Уинстон Черчилль — в пору Первой мировой британский морской министр — заметил, что наиболее несправедливо судьба обошлась с Россией: «Она пошла на дно, как корабль, уже почти добравшийся до гавани». Революция и Брестский мир вывели страну из войны всего за полгода до того, как сами немцы ее проиграют. Все надежды, с которыми империя вступала в войну в 1914 году, остались неосуществленными. Николай II мечтал получить Константинополь после расчленения Турции. Но так как за всю войну русские так и не решились на десантную операцию в районе турецкой столицы, то вряд ли они получили бы ее по результатам мира. Первой этому воспротивилась бы Великобритания, не желавшая, чтобы на Средиземном море вместо слабосильной Турции появилась еще одна крупная морская держава. Единственное, что могла получить Россия, это Галичину со Львовом от разделенной Австро-Венгрии. Приобретение небольшое, если учесть миллион убитых и 3–4 миллиона раненых русских солдат в Первой мировой.
По сути, Россия вела войну за чужие интересы. Взяв кредиты у французов для возрождения армии после русско-японской войны, пришлось их отрабатывать кровью в Восточной Пруссии и Галиции. Впрочем, и Германия, и Австро-Венгрия вели себя не менее глупо. Результатом столкновения трех империй стало их крушение и гибель дворянской цивилизации XIX века. На смену им пришли националистические и тоталитарные режимы.
Гетман Скоропадский: «Мы все русские люди!»
11 ноября 1918 года Германия признала свое поражение в Первой мировой войне. А всего через три дня ее украинский союзник гетман Скоропадский провозгласил… очередное воссоединение Украины с Россией.
Соображал гетман очень оперативно. Грамота к украинскому народу, в которой он объяснял крутой разворот во внешней политике, появилась в киевской прессе 14 ноября. Но подписал ее Павел Петрович еще 13-го.
Всего двух дней хватило бывшему генерал-лейтенанту русской императорской армии, а ныне правителю «самостийной державы», чтобы понять: немцам — каюк, союзу с ними — тоже, значит, нужно выкручиваться собственными силами, надеясь только на Бога и политическую сноровку.

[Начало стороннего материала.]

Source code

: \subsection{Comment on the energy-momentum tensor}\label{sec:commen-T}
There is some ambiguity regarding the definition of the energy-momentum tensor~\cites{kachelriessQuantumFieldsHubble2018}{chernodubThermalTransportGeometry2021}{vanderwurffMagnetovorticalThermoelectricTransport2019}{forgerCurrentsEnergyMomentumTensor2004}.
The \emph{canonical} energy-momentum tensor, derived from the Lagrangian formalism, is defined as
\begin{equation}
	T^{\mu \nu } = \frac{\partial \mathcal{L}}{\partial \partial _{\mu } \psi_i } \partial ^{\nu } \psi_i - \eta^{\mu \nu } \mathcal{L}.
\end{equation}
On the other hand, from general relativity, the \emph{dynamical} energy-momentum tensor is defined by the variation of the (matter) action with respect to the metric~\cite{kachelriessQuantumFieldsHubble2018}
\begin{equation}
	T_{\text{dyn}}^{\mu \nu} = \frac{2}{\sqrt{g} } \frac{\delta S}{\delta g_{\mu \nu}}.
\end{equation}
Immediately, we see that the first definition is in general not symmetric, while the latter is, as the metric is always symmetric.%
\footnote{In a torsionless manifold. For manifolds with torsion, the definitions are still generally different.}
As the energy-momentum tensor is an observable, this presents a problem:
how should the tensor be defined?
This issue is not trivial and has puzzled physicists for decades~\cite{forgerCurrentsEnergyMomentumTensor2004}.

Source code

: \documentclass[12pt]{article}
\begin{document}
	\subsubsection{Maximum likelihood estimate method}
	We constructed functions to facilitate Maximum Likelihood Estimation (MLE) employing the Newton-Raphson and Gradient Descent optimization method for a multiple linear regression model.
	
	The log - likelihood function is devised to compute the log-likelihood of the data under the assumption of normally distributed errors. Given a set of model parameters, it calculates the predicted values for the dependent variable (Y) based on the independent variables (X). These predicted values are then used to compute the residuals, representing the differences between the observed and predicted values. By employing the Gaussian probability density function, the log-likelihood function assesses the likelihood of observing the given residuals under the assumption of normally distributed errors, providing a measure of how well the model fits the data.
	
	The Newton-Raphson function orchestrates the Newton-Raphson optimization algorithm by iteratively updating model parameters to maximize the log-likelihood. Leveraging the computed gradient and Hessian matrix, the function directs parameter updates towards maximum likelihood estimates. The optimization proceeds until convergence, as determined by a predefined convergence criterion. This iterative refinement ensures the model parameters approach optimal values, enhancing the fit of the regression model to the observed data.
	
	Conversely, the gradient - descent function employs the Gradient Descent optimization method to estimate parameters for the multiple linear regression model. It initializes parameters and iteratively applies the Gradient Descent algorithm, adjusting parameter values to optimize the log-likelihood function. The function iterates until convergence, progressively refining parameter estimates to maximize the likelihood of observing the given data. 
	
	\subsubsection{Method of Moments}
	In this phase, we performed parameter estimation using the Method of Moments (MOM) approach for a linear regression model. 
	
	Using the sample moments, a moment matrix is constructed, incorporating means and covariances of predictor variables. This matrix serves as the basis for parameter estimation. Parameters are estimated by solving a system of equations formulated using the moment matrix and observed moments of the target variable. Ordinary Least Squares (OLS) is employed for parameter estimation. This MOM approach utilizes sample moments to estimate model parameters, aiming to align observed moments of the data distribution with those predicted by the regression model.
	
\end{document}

Но главная пикантность ситуации состояла в том, что гетманская грамота провозглашала федерацию с Россией, которой, по сути… не существовало. Как некий духовный идеал она, конечно же, была. Однако по факту на конец 1918 года по соседству со «Скоропадией», как часто в шутку называли государство гетмана, имелось сразу две России, находившиеся друг с другом в состоянии непримиримой войны. Красная — со столицей в московском Кремле. И белая, состоявшая из самостийного Всевеликого Войска Донского во главе с атаманом Красновым и Добровольческой армии генерала Деникина, дислоцировавшейся на Кубани.

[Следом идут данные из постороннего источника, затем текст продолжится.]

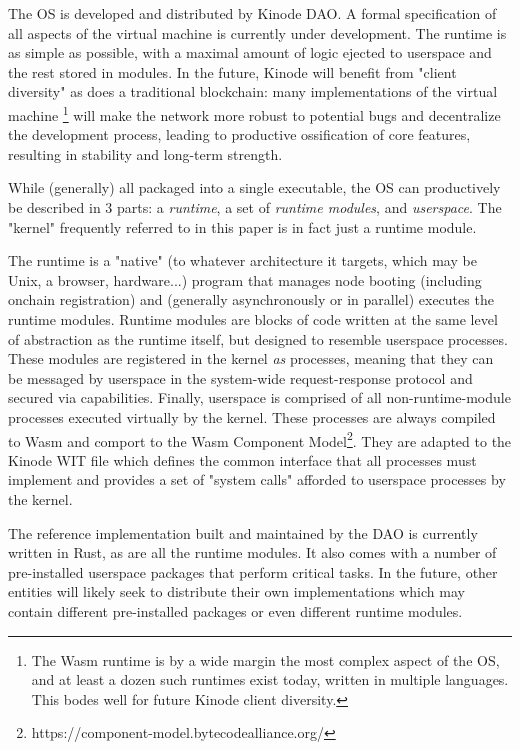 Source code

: \documentclass[runningheads]{llncs}
\begin{document}
The OS is developed and distributed by Kinode DAO. A formal specification of all aspects of the virtual machine is currently under development.
The runtime is as simple as possible, with a maximal amount of logic ejected to userspace and the rest stored in modules.
In the future, Kinode will benefit from "client diversity" as does a traditional blockchain: many implementations of the virtual machine
\footnote{The Wasm runtime is by a wide margin the most complex aspect of the OS, and at least a dozen such runtimes exist today, written in multiple languages.
This bodes well for future Kinode client diversity.}
will make the network more robust to potential bugs and decentralize the development process, leading to productive ossification of core features, resulting in stability and long-term strength.

While (generally) all packaged into a single executable, the OS can productively be described in 3 parts: a \textit{runtime}, a set of \textit{runtime modules}, and \textit{userspace}.
The "kernel" frequently referred to in this paper is in fact just a runtime module.

The runtime is a "native" (to whatever architecture it targets, which may be Unix, a browser, hardware...) program that manages node booting (including onchain registration) and (generally asynchronously or in parallel) executes the runtime modules.
Runtime modules are blocks of code written at the same level of abstraction as the runtime itself, but designed to resemble userspace processes.
These modules are registered in the kernel \textit{as} processes, meaning that they can be messaged by userspace in the system-wide request-response protocol and secured via capabilities.
Finally, userspace is comprised of all non-runtime-module processes executed virtually by the kernel.
These processes are always compiled to Wasm and comport to the Wasm Component Model\footnote{https://component-model.bytecodealliance.org/}.
They are adapted to the Kinode WIT file which defines the common interface that all processes must implement and provides a set of "system calls" afforded to userspace processes by the kernel.

The reference implementation built and maintained by the DAO is currently written in Rust, as are all the runtime modules.
It also comes with a number of pre-installed userspace packages that perform critical tasks.
In the future, other entities will likely seek to distribute their own implementations which may contain different pre-installed packages or even different runtime modules.
\end{document}
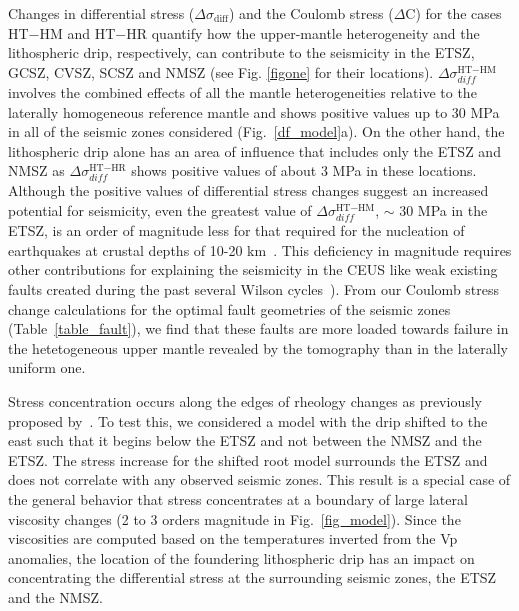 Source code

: \documentclass[draft,linenumbers]{agujournal2018}
\begin{document}
Changes in differential stress ($\Delta \sigma_{\text{diff}}$) and the Coulomb stress ($\Delta$C) for the cases HT$-$HM and HT$-$HR quantify how the upper-mantle heterogeneity and the lithospheric drip, respectively, can contribute to the seismicity in the ETSZ, GCSZ, CVSZ, SCSZ and NMSZ (see Fig. \ref{figone} for their locations).
$\Delta\sigma_{diff}^{\text{HT}-\text{HM}}$ involves the combined effects of all the mantle heterogeneities relative to the laterally homogeneous reference mantle and shows positive values up to 30 MPa in all of the seismic zones considered (Fig.~\ref{df_model}a). On the other hand, the lithospheric drip alone has an area of influence that includes only the ETSZ and NMSZ as $\Delta\sigma_{diff}^{\text{HT}-\text{HR}}$ %
shows positive values of about 3 MPa in these locations. Although the positive values of differential stress changes suggest an increased potential for seismicity, even the greatest value of $\Delta\sigma_{diff}^{\text{HT}-\text{HM}}$, $\sim$ 30 MPa in the ETSZ, is an order of magnitude less for that required for the nucleation of earthquakes at crustal depths of 10-20 km~\citep[e.g.][]{sibson1990rupture}. This deficiency in magnitude requires other contributions for explaining the seismicity in the CEUS like weak existing faults created during the past several Wilson cycles~\citep{thomas2006tectonic}). From our Coulomb stress change calculations for the optimal fault geometries of the seismic zones (Table~\ref{table_fault}), we find that these faults are more loaded towards failure  in the hetetogeneous upper mantle revealed by the tomography than in the laterally uniform one.
       
Stress concentration occurs along the edges of rheology changes as previously proposed by~\citet{zhang2009tomographic}. To test this, we considered a model with the drip shifted to the east such that it begins below the ETSZ and not between the NMSZ and the ETSZ. The stress increase for the shifted root model surrounds the ETSZ and does not correlate with any observed seismic zones. This result is a special case of the general behavior that stress concentrates at a boundary of large lateral viscosity changes (2 to 3 orders magnitude in Fig.~\ref{fig_model}). Since the viscosities are computed based on the temperatures inverted from the Vp anomalies, the location of the foundering lithospheric drip has an impact on concentrating the differential stress at the surrounding seismic zones, the ETSZ and the NMSZ. 
    
\end{document}
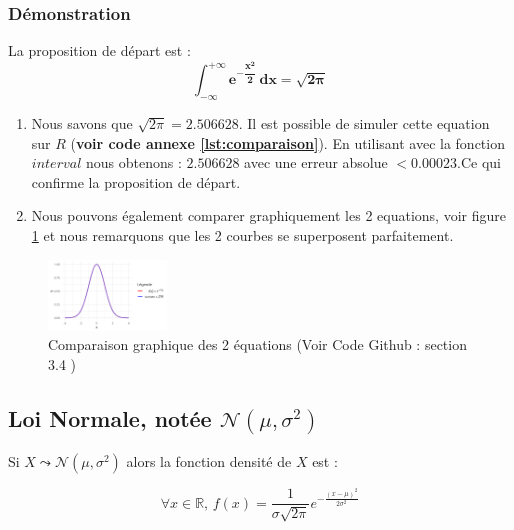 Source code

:         \subsubsection{Démonstration}
            La proposition de départ est : 
            \begin{equation}
                \mathbf{\int_{-\infty}^{+\infty}e^{-\dfrac{x^2}{2}}\,dx=\sqrt{2\pi}}
            \end{equation}

            \begin{enumerate}
                \item Nous savons que $\sqrt{2\pi} = 2.506628$. Il est possible de simuler cette equation sur $R$ (\textbf{voir code annexe \ref{lst:comparaison}}). En utilisant avec la fonction $interval$ nous obtenons : $2.506628$ avec une erreur absolue $< 0.00023$.Ce qui confirme la proposition de départ.
                \item Nous pouvons également comparer graphiquement les 2 equations, voir figure \ref{fig:egalite} et nous remarquons que les 2 courbes se superposent parfaitement.
            \end{enumerate}
            \begin{figure}[H]
                \centering
                \includegraphics[width=0.28\textwidth]{4_attachments/figures/output11.png}
                \caption{Comparaison graphique des 2 équations (Voir Code Github : section 3.4 \cite{git})}
                \label{fig:egalite}
            \end{figure}


    \subsection{Loi Normale, notée $\mathcal{N}(\mu,\sigma^2)$}
        Si $X\leadsto\mathcal N(\mu,\sigma^2)$ alors la fonction densité de $X$ est :

        \begin{equation}
            \forall x\in\mathbb R,\, f(x)= \dfrac{1}{\sigma\sqrt{2\pi}}e^{-\frac{(x-\mu)^2}{2\sigma^2}}
        \end{equation}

Эта вторая белая Россия, с которой решил объединяться Скоропадский, тоже не отличалась единством. Деникин стойко держался ориентации на страны Антанты. А атаман Краснов, напротив, придерживался во внешней политике прогерманской линии. Но оба они воевали с красными, хоть и неодобрительно поглядывали друг на друга. Донской атаман даже с согласия немцев, закрывавших на это глаза, поставлял боеприпасы деникинцам. Поэтому, когда те упрекали донцов за измену идеалам верности союзникам и даже называли донских правителей «проституткой, зарабатывающей на немецкой постели», те не без ехидства отвечали: «Если правительство Дона — проститутка, то Добровольческая армия — кот, живущий на средства этой проститутки».
Естественно, Скоропадскому было проще договориться с гибким Красновым, чем с твердолобым Деникиным. Не стоит думать, что грамота от 14 ноября появилась спонтанно. Съездив в Берлин и предчувствуя скорое падение «большого германского друга», гетман на протяжении всей осени перебирал различные варианты своего выживания в будущей политике. С одной стороны, он вел тайные консультации с киевскими националистами во главе с бывшим премьер-министром Центральной Рады Владимиром Винниченко. С другой — еще 1 ноября (почти за две недели до краха немцев на западном фронте) лично встретился с атаманом Красновым. Естественно, тоже секретно.